Many startups get quietly sold or shuttered yet few have suffered as publicly and quantifiably as Blue Apron.
In the 10 months since the meal-kit company debuted on the New York Stock Exchange, its share price has fallen about 80%, to pennies above $2. Wall Street is evidently less bullish than Silicon Valley on Blue Apron’s self-described “powerful and emotional brand connection” and “hard-to-replicate value chain.” Once valued by private investors at $2 billion, Blue Apron’s market cap is now just $400 million.
A good question to ask when a startup stumbles is, who gets hurt? Often the answer is workers. When internet delivery service Kozmo collapsed in 2001, it stopped operating immediately and fired 1,100 people. Many of the on-demand startups that folded over the last five years left legions of contractors abruptly out of work. If Uber pauses service in any market, the first people to feel the impact are its drivers.
Occasionally some people are picked up and moved over to a new company that buys the scraps of the failed one, but these deals are usually reserved for senior leadership and talent, not for run-of-the-mill employees. When food delivery startup Maple sold for parts to Deliveroo, for example, the UK-based company wanted Maple’s senior leadership, but not its New York-based hourly labor force.
All is certainly not well at Blue Apron. Its revenue grew 11% from 2016 to 2017, but losses nearly quadrupled to $210 million.
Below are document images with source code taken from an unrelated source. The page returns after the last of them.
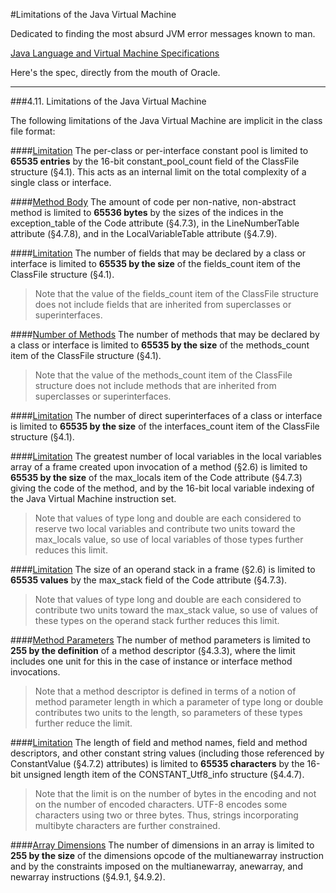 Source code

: #Limitations of the Java Virtual Machine

Dedicated to finding the most absurd JVM error messages known to man.

[Java Language and Virtual Machine Specifications](http://docs.oracle.com/javase/specs/)


Here's the spec, directly from the mouth of Oracle.

---

###4.11. Limitations of the Java Virtual Machine

The following limitations of the Java Virtual Machine are implicit in the class file format:

####[Limitation]()
The per-class or per-interface constant pool is limited to **65535 entries** by the 16-bit constant_pool_count field of the ClassFile structure (§4.1). This acts as an internal limit on the total complexity of a single class or interface.

####[Method Body](src/method_body)
The amount of code per non-native, non-abstract method is limited to **65536 bytes** by the sizes of the indices in the exception_table of the Code attribute (§4.7.3), in the LineNumberTable attribute (§4.7.8), and in the LocalVariableTable attribute (§4.7.9).

####[Limitation]()
The number of fields that may be declared by a class or interface is limited to **65535 by the size** of the fields_count item of the ClassFile structure (§4.1).

> Note that the value of the fields_count item of the ClassFile structure does not include fields that are inherited from superclasses or superinterfaces.

####[Number of Methods](src/number_of_methods)
The number of methods that may be declared by a class or interface is limited to **65535 by the size** of the methods_count item of the ClassFile structure (§4.1).

> Note that the value of the methods_count item of the ClassFile structure does not include methods that are inherited from superclasses or superinterfaces.

####[Limitation]()
The number of direct superinterfaces of a class or interface is limited to **65535 by the size** of the interfaces_count item of the ClassFile structure (§4.1).

####[Limitation]()
The greatest number of local variables in the local variables array of a frame created upon invocation of a method (§2.6) is limited to **65535 by the size** of the max_locals item of the Code attribute (§4.7.3) giving the code of the method, and by the 16-bit local variable indexing of the Java Virtual Machine instruction set.

> Note that values of type long and double are each considered to reserve two local variables and contribute two units toward the max_locals value, so use of local variables of those types further reduces this limit.

####[Limitation]()
The size of an operand stack in a frame (§2.6) is limited to **65535 values** by the max_stack field of the Code attribute (§4.7.3).

> Note that values of type long and double are each considered to contribute two units toward the max_stack value, so use of values of these types on the operand stack further reduces this limit.

####[Method Parameters](src/method_parameters)
The number of method parameters is limited to **255 by the definition** of a method descriptor (§4.3.3), where the limit includes one unit for this in the case of instance or interface method invocations.

> Note that a method descriptor is defined in terms of a notion of method parameter length in which a parameter of type long or double contributes two units to the length, so parameters of these types further reduce the limit.

####[Limitation]()
The length of field and method names, field and method descriptors, and other constant string values (including those referenced by ConstantValue (§4.7.2) attributes) is limited to **65535 characters** by the 16-bit unsigned length item of the CONSTANT_Utf8_info structure (§4.4.7).

> Note that the limit is on the number of bytes in the encoding and not on the number of encoded characters. UTF-8 encodes some characters using two or three bytes. Thus, strings incorporating multibyte characters are further constrained.

####[Array Dimensions](src/array_dimensions)
The number of dimensions in an array is limited to **255 by the size** of the dimensions opcode of the multianewarray instruction and by the constraints imposed on the multianewarray, anewarray, and newarray instructions (§4.9.1, §4.9.2).
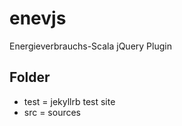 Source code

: # enevjs
Energieverbrauchs-Scala jQuery Plugin

## Folder
- test = jekyllrb test site
- src = sources
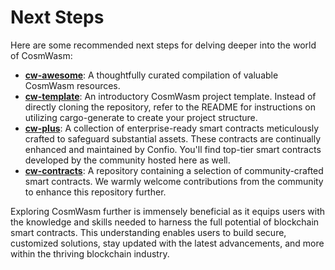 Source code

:# Next Steps

Here are some recommended next steps for delving deeper into the world of CosmWasm:

* [**cw-awesome**](https://github.com/CosmWasm/awesome-cosmwasm): A thoughtfully curated compilation of valuable CosmWasm resources.
* [**cw-template**](https://github.com/CosmWasm/cw-template): An introductory CosmWasm project template. Instead of directly cloning the repository, refer to the README for instructions on utilizing cargo-generate to create your project structure.
* [**cw-plus**](https://github.com/CosmWasm/cw-plus): A collection of enterprise-ready smart contracts meticulously crafted to safeguard substantial assets. These contracts are continually enhanced and maintained by Confio. You'll find top-tier smart contracts developed by the community hosted here as well.
* [**cw-contracts**](https://github.com/deus-labs/cw-contracts): A repository containing a selection of community-crafted smart contracts. We warmly welcome contributions from the community to enhance this repository further.

Exploring CosmWasm further is immensely beneficial as it equips users with the knowledge and skills needed to harness the full potential of blockchain smart contracts. This understanding enables users to build secure, customized solutions, stay updated with the latest advancements, and more within the thriving blockchain industry.
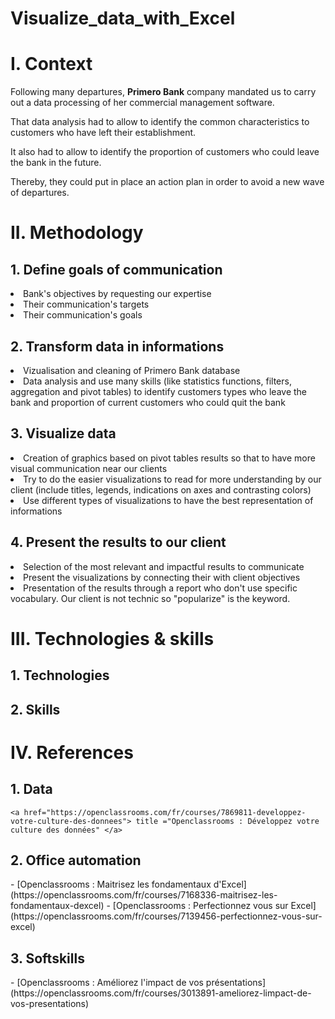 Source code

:# Visualize_data_with_Excel

<h1>I. Context</h1>

Following many departures, **Primero Bank** company mandated us to carry out a data processing of her commercial management software.

That data analysis had to allow to identify the common characteristics to customers who have left their establishment.

It also had to allow to identify the proportion of customers who could leave the bank in the future.

Thereby, they could put in place an action plan in order to avoid a new wave of departures.

<h1>II. Methodology</h1>

  <h2>1. Define goals of communication</h2>
    <li>Bank's objectives by requesting our expertise</li>
    <li>Their communication's targets</li>
    <li>Their communication's goals</li>

  <h2>2. Transform data in informations</h2>
    <li>Vizualisation and cleaning of Primero Bank database</li>
    <li>Data analysis and use many skills (like statistics functions, filters, aggregation and pivot tables) to identify customers types who leave the bank and proportion of current customers who could quit the bank</li>

  <h2>3. Visualize data</h2>
    <li>Creation of graphics based on pivot tables results so that to have more visual communication near our clients</li>
    <li>Try to do the easier visualizations to read for more understanding by our client (include titles, legends, indications on axes and contrasting colors)</li>
    <li>Use different types of visualizations to have the best representation of informations</li>

  <h2>4. Present the results to our client</h2>
    <li>Selection of the most relevant and impactful results to communicate</li>
    <li>Present the visualizations by connecting their with client objectives</li>
    <li>Presentation of the results through a report who don't use specific vocabulary. Our client is not technic so "popularize" is the keyword. </li>

<h1>III. Technologies & skills</h1>

   <h2>1. Technologies</h2>

   <h2>2. Skills</h2>

<h1>IV. References</h1>

  <h2>1. Data</h2>

    <a href="https://openclassrooms.com/fr/courses/7869811-developpez-votre-culture-des-donnees"> title ="Openclassrooms : Développez votre culture des données" </a>
    

  <h2>2. Office automation</h2>
    - [Openclassrooms : Maitrisez les fondamentaux d'Excel](https://openclassrooms.com/fr/courses/7168336-maitrisez-les-fondamentaux-dexcel)
    - [Openclassrooms : Perfectionnez vous sur Excel](https://openclassrooms.com/fr/courses/7139456-perfectionnez-vous-sur-excel)

  <h2>3. Softskills</h2>
    - [Openclassrooms : Améliorez l'impact de vos présentations](https://openclassrooms.com/fr/courses/3013891-ameliorez-limpact-de-vos-presentations)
Per a securities filing in February, the company is no longer building a new warehousing facility in Fairfield, California, and is “continuing to evaluate alternatives” for the lease it assumed in December 2017. The original heart-warming vision of selling farm-fresh vegetables in pre-portioned packages to American families has withered into a mess of losses and lease obligations.
Who is hurting at Blue Apron? Shareholders, who filed multiple lawsuits after the company’s lackluster IPO, and whose shares have only lost value since. Staff, who have been laid off by the hundreds. Employees who received stock options in their compensation packages and are now probably stuck with a lot of out-of-the-money assets.
You know who’s not feeling too bad, though? Blue Apron co-founder Matt Salzberg, who was replaced as CEO in November and made executive chairman. The change came with a big raise. His annual base salary increased to $470,000 from $300,000, a 57% jump, as of Dec. 1, 2017, Blue Apron disclosed last week in its proxy statement. Blue Apron also granted Salzberg more than 33,000 restricted stock units, good for an equivalent amount of class A common stock.
Blue Apron says it uses base salaries “to recognize the experience, skills, knowledge, and responsibilities required of all our employees, including our named executive officers.” Amid the poor financial performance, three other executives received bonuses of $100,500, $83,750, and $83,750, “based on their respective bonus targets and the achievement of both individual and company goals.”
There is a good bit of research to suggest that retaining a former CEO as a board chair is a bad idea, in part because the predecessor tends to limit the influence of the new chief executive. But even setting that aside, it’s unclear what skills and knowledge Salzberg demonstrated, or additional duties he acquired in the transition, to justify a 57% raise. Blue Apron declined to comment on the proxy statement.
It’s similarly unclear what “individual and company goals” Blue Apron’s senior executives achieved in 2017 to earn their hefty bonuses, as losses soared and the stock price tanked. It would be interesting to know what the suing shareholders and laid-off employees make of it. The lesson for startup founders seems to be that unless you go full Theranos, the personal repercussions for building an overvalued and financially unstable company that causes a lot of collateral damage to shareholders and employees can, at the end of the day, be pretty minimal.